▶ **What this task involves**
Match the string "href" against each line below, and copy every line that matches.

▶ **Data supplied**
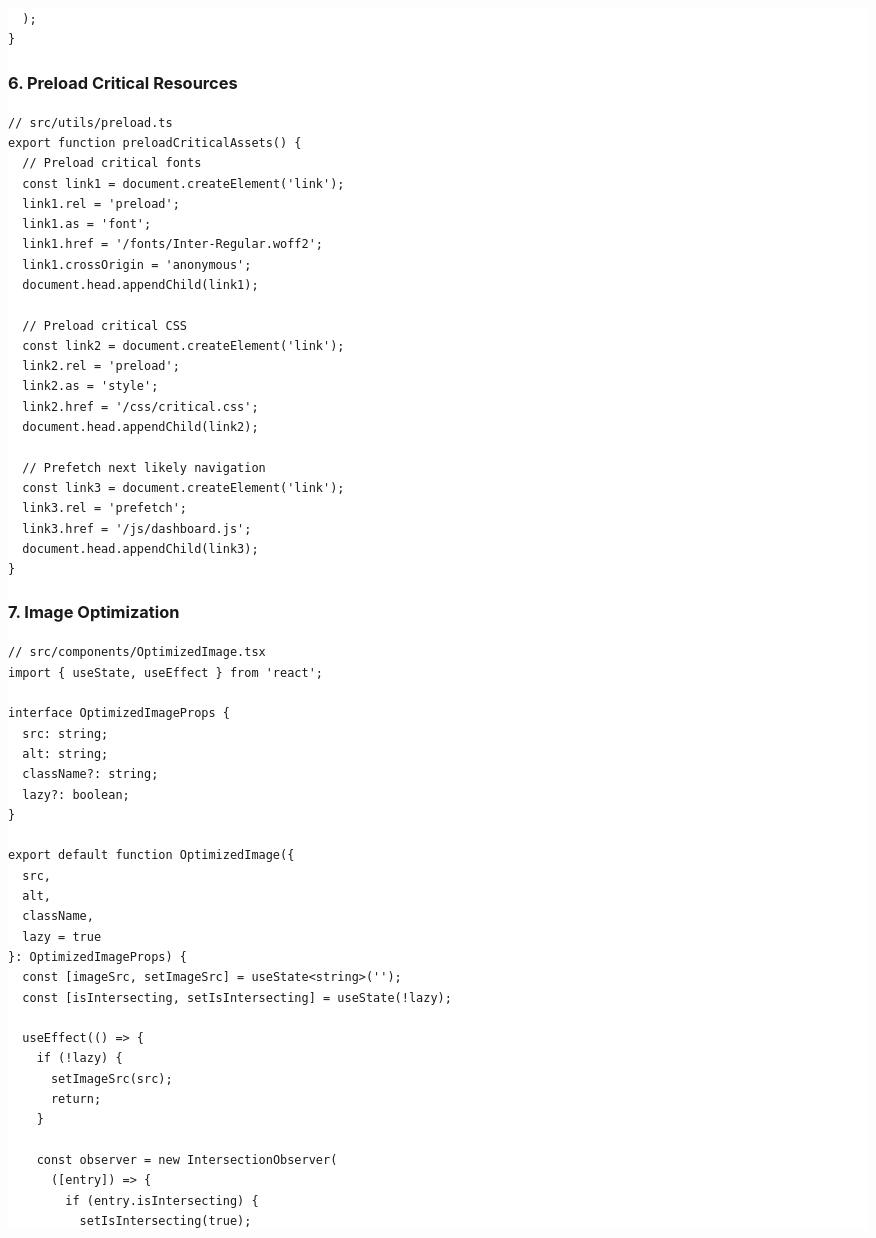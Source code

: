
 ```tsx
  );
}
```

### 6. Preload Critical Resources

```tsx
// src/utils/preload.ts
export function preloadCriticalAssets() {
  // Preload critical fonts
  const link1 = document.createElement('link');
  link1.rel = 'preload';
  link1.as = 'font';
  link1.href = '/fonts/Inter-Regular.woff2';
  link1.crossOrigin = 'anonymous';
  document.head.appendChild(link1);
  
  // Preload critical CSS
  const link2 = document.createElement('link');
  link2.rel = 'preload';
  link2.as = 'style';
  link2.href = '/css/critical.css';
  document.head.appendChild(link2);
  
  // Prefetch next likely navigation
  const link3 = document.createElement('link');
  link3.rel = 'prefetch';
  link3.href = '/js/dashboard.js';
  document.head.appendChild(link3);
}
```

### 7. Image Optimization

```tsx
// src/components/OptimizedImage.tsx
import { useState, useEffect } from 'react';

interface OptimizedImageProps {
  src: string;
  alt: string;
  className?: string;
  lazy?: boolean;
}

export default function OptimizedImage({ 
  src, 
  alt, 
  className, 
  lazy = true 
}: OptimizedImageProps) {
  const [imageSrc, setImageSrc] = useState<string>('');
  const [isIntersecting, setIsIntersecting] = useState(!lazy);
  
  useEffect(() => {
    if (!lazy) {
      setImageSrc(src);
      return;
    }
    
    const observer = new IntersectionObserver(
      ([entry]) => {
        if (entry.isIntersecting) {
          setIsIntersecting(true);
```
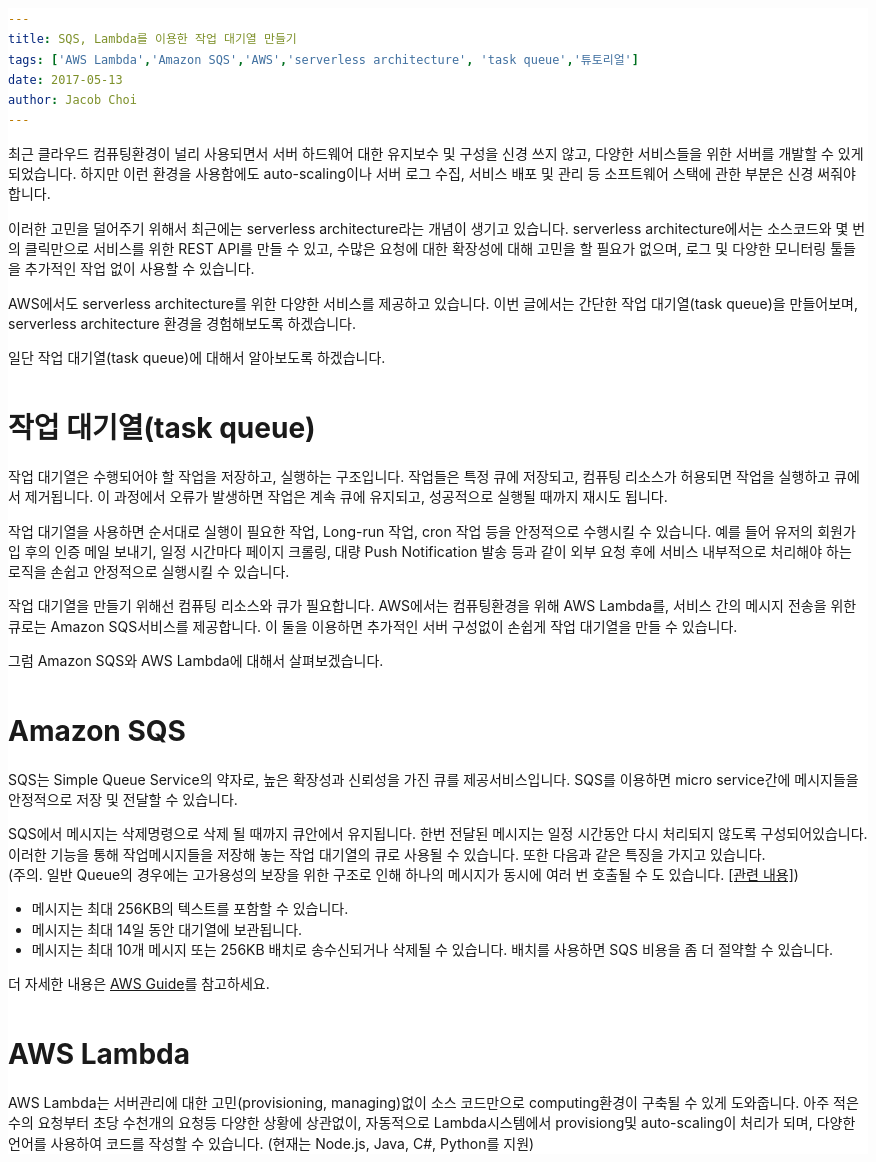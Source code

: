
 ```yaml
---
title: SQS, Lambda를 이용한 작업 대기열 만들기
tags: ['AWS Lambda','Amazon SQS','AWS','serverless architecture', 'task queue','튜토리얼']
date: 2017-05-13
author: Jacob Choi
---
```


최근 클라우드 컴퓨팅환경이 널리 사용되면서 서버 하드웨어 대한 유지보수 및 구성을 신경 쓰지 않고, 다양한 서비스들을 위한 서버를 개발할 수 있게 되었습니다. 하지만 이런 환경을 사용함에도 auto-scaling이나 서버 로그 수집, 서비스 배포 및 관리 등 소프트웨어 스택에 관한 부분은 신경 써줘야 합니다. 

이러한 고민을 덜어주기 위해서 최근에는 serverless architecture라는 개념이 생기고 있습니다. serverless architecture에서는 소스코드와 몇 번의 클릭만으로 서비스를 위한 REST API를 만들 수 있고, 수많은 요청에 대한 확장성에 대해 고민을 할 필요가 없으며, 로그 및 다양한 모니터링 툴들을 추가적인 작업 없이 사용할 수 있습니다.

AWS에서도 serverless architecture를 위한 다양한 서비스를 제공하고 있습니다. 이번 글에서는 간단한 작업 대기열(task queue)을 만들어보며, serverless architecture 환경을 경험해보도록 하겠습니다.



일단 작업 대기열(task queue)에 대해서 알아보도록 하겠습니다. 
# 작업 대기열(task queue)
작업 대기열은 수행되어야 할 작업을 저장하고, 실행하는 구조입니다. 작업들은 특정 큐에 저장되고, 컴퓨팅 리소스가 허용되면 작업을 실행하고 큐에서 제거됩니다. 이 과정에서 오류가 발생하면 작업은 계속 큐에 유지되고, 성공적으로 실행될 때까지 재시도 됩니다. 

작업 대기열을 사용하면 순서대로 실행이 필요한 작업, Long-run 작업, cron 작업 등을 안정적으로 수행시킬 수 있습니다. 예를 들어 유저의 회원가입 후의 인증 메일 보내기, 일정 시간마다 페이지 크롤링, 대량 Push Notification 발송 등과 같이
외부 요청 후에 서비스 내부적으로 처리해야 하는 로직을 손쉽고 안정적으로 실행시킬 수 있습니다.

작업 대기열을 만들기 위해선 컴퓨팅 리소스와 큐가 필요합니다. AWS에서는 컴퓨팅환경을 위해 AWS Lambda를, 서비스 간의 메시지 전송을 위한 큐로는 Amazon SQS서비스를 제공합니다. 이 둘을 이용하면 추가적인 서버 구성없이 손쉽게 작업 대기열을 만들 수 있습니다.

그럼 Amazon SQS와 AWS Lambda에 대해서 살펴보겠습니다.

# Amazon SQS
SQS는 Simple Queue Service의 약자로, 높은 확장성과 신뢰성을 가진 큐를 제공서비스입니다. SQS를 이용하면 micro service간에 메시지들을 안정적으로 저장 및 전달할 수 있습니다.

SQS에서 메시지는 삭제명령으로 삭제 될 때까지 큐안에서 유지됩니다. 한번 전달된 메시지는 일정 시간동안 다시 처리되지 않도록 구성되어있습니다. 이러한 기능을 통해 작업메시지들을 저장해 놓는 작업 대기열의 큐로 사용될 수 있습니다. 또한 다음과 같은 특징을 가지고 있습니다. \
(주의. 일반 Queue의 경우에는 고가용성의 보장을 위한 구조로 인해 하나의 메시지가 동시에 여러 번 호출될 수 도 있습니다. [[관련 내용]](https://docs.aws.amazon.com/ko_kr/AWSSimpleQueueService/latest/SQSDeveloperGuide/sqs-visibility-timeout.html))

- 메시지는 최대 256KB의 텍스트를 포함할 수 있습니다.
- 메시지는 최대 14일 동안 대기열에 보관됩니다.
- 메시지는 최대 10개 메시지 또는 256KB 배치로 송수신되거나 삭제될 수 있습니다. 배치를 사용하면 SQS 비용을 좀 더 절약할 수 있습니다.

더 자세한 내용은 [AWS Guide](http://docs.aws.amazon.com/AWSSimpleQueueService/latest/SQSDeveloperGuide/Welcome.html)를 참고하세요.

# AWS Lambda
AWS Lambda는 서버관리에 대한 고민(provisioning, managing)없이 소스 코드만으로 computing환경이 구축될 수 있게 도와줍니다. 아주 적은 수의 요청부터 초당 수천개의 요청등 다양한 상황에 상관없이, 자동적으로 Lambda시스템에서 provisiong및 auto-scaling이 처리가 되며, 다양한 언어를 사용하여 코드를 작성할 수 있습니다. (현재는 Node.js, Java, C#, Python를 지원) 
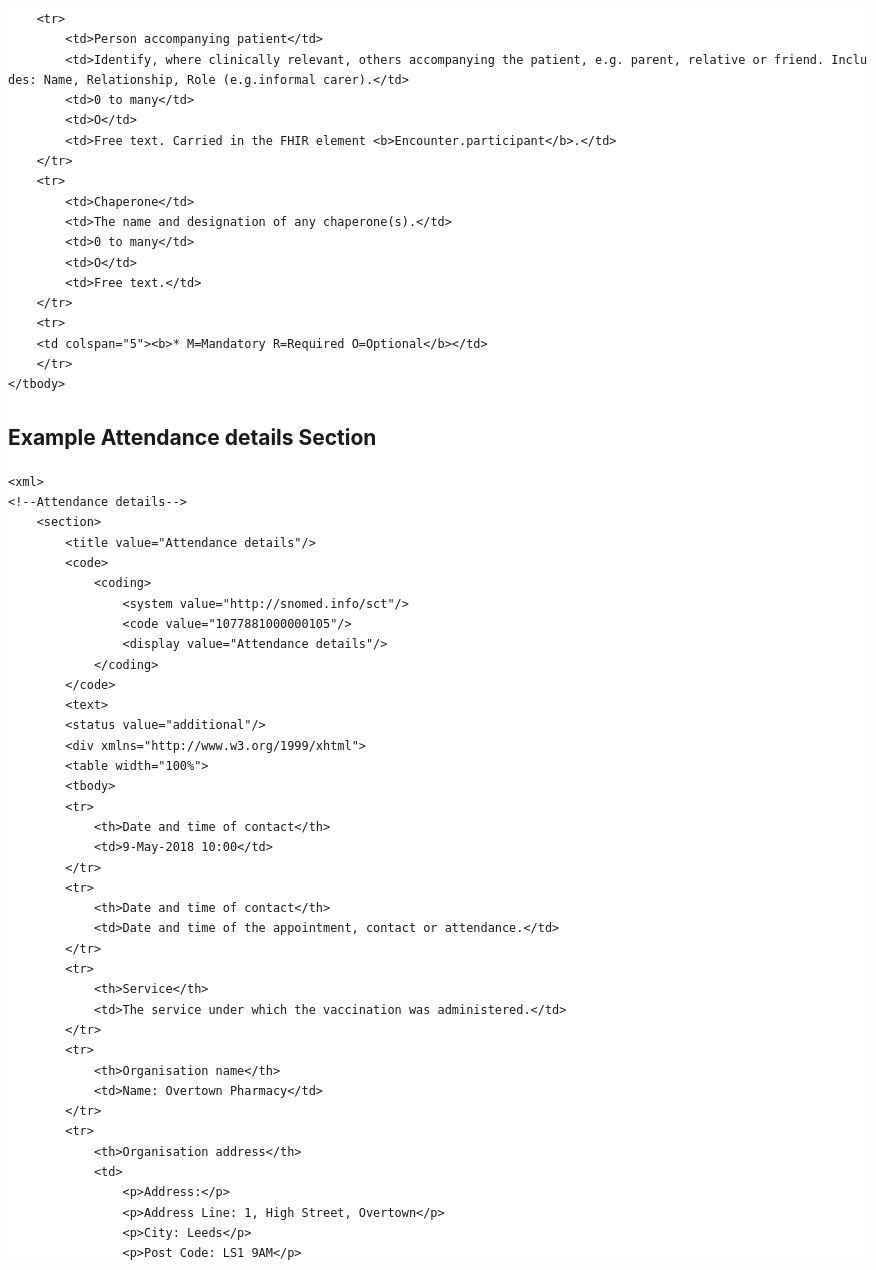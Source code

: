 		<tr>
   			<td>Person accompanying patient</td>
   			<td>Identify, where clinically relevant, others accompanying the patient, e.g. parent, relative or friend. Includes: Name, Relationship, Role (e.g.informal carer).</td>
   			<td>0 to many</td>
   			<td>O</td>
   			<td>Free text. Carried in the FHIR element <b>Encounter.participant</b>.</td>
  		</tr>
		<tr>
   			<td>Chaperone</td>
   			<td>The name and designation of any chaperone(s).</td>
   			<td>0 to many</td>
   			<td>O</td>
   			<td>Free text.</td>
  		</tr>
		<tr>
		<td colspan="5"><b>* M=Mandatory R=Required O=Optional</b></td>
		</tr>
 	</tbody>
</table>


## Example Attendance details Section ##

```
<xml>
<!--Attendance details-->
	<section>
		<title value="Attendance details"/>
		<code>
			<coding>
				<system value="http://snomed.info/sct"/>
				<code value="1077881000000105"/>
				<display value="Attendance details"/>
			</coding>
		</code>
		<text>
		<status value="additional"/>
		<div xmlns="http://www.w3.org/1999/xhtml">
		<table width="100%">
		<tbody>
		<tr>
			<th>Date and time of contact</th>
			<td>9-May-2018 10:00</td>
		</tr>
  		<tr>
   			<th>Date and time of contact</th>
   			<td>Date and time of the appointment, contact or attendance.</td>
  		</tr>
  		<tr>
   			<th>Service</th>
   			<td>The service under which the vaccination was administered.</td>
   		</tr>
		<tr>
   			<th>Organisation name</th>
   			<td>Name: Overtown Pharmacy</td>
  		</tr>
		<tr>
   			<th>Organisation address</th>			
			<td>
				<p>Address:</p>
				<p>Address Line: 1, High Street, Overtown</p>
				<p>City: Leeds</p>
				<p>Post Code: LS1 9AM</p>
```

▶ **Solved exercise**
  link1.href = '/fonts/Inter-Regular.woff2';
  link2.href = '/css/critical.css';
  link3.href = '/js/dashboard.js';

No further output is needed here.